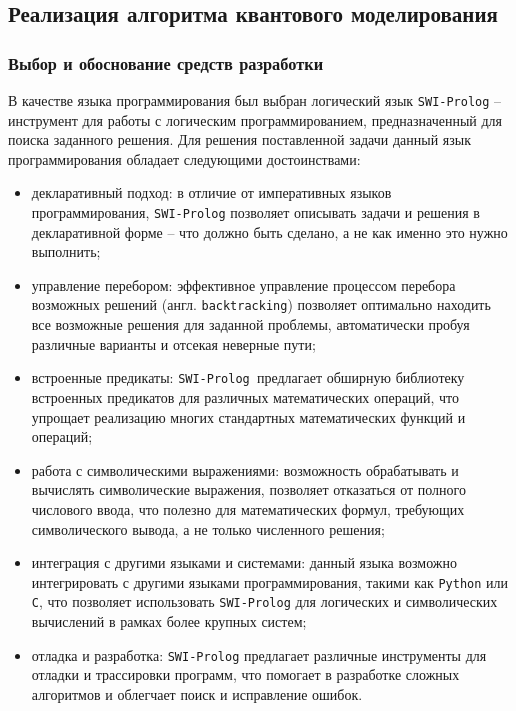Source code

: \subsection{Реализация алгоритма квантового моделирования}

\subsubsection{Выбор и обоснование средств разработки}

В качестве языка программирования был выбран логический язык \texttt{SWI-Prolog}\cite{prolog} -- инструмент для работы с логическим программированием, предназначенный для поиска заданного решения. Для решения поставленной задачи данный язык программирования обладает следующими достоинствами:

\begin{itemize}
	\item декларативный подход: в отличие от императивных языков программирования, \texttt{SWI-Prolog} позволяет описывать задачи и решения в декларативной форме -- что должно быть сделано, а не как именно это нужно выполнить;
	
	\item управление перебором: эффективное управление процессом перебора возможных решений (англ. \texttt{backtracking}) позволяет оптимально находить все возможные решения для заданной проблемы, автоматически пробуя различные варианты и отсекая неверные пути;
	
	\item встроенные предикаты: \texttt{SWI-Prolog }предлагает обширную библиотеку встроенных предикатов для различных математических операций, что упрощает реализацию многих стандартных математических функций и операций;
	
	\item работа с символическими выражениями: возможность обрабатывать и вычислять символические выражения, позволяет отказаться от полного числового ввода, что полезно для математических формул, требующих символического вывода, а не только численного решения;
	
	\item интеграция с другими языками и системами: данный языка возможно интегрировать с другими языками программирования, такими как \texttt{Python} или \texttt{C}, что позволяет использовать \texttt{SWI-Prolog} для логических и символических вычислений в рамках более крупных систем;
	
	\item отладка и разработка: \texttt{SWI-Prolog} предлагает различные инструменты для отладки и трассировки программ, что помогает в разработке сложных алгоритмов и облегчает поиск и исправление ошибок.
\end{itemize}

══════════════════════════════

Task description >> Show every line of the material above in which "данный" is present.

Answer below >>
В качестве языка программирования был выбран логический язык \texttt{SWI-Prolog}\cite{prolog} -- инструмент для работы с логическим программированием, предназначенный для поиска заданного решения. Для решения поставленной задачи данный язык программирования обладает следующими достоинствами:
	\item интеграция с другими языками и системами: данный языка возможно интегрировать с другими языками программирования, такими как \texttt{Python} или \texttt{C}, что позволяет использовать \texttt{SWI-Prolog} для логических и символических вычислений в рамках более крупных систем;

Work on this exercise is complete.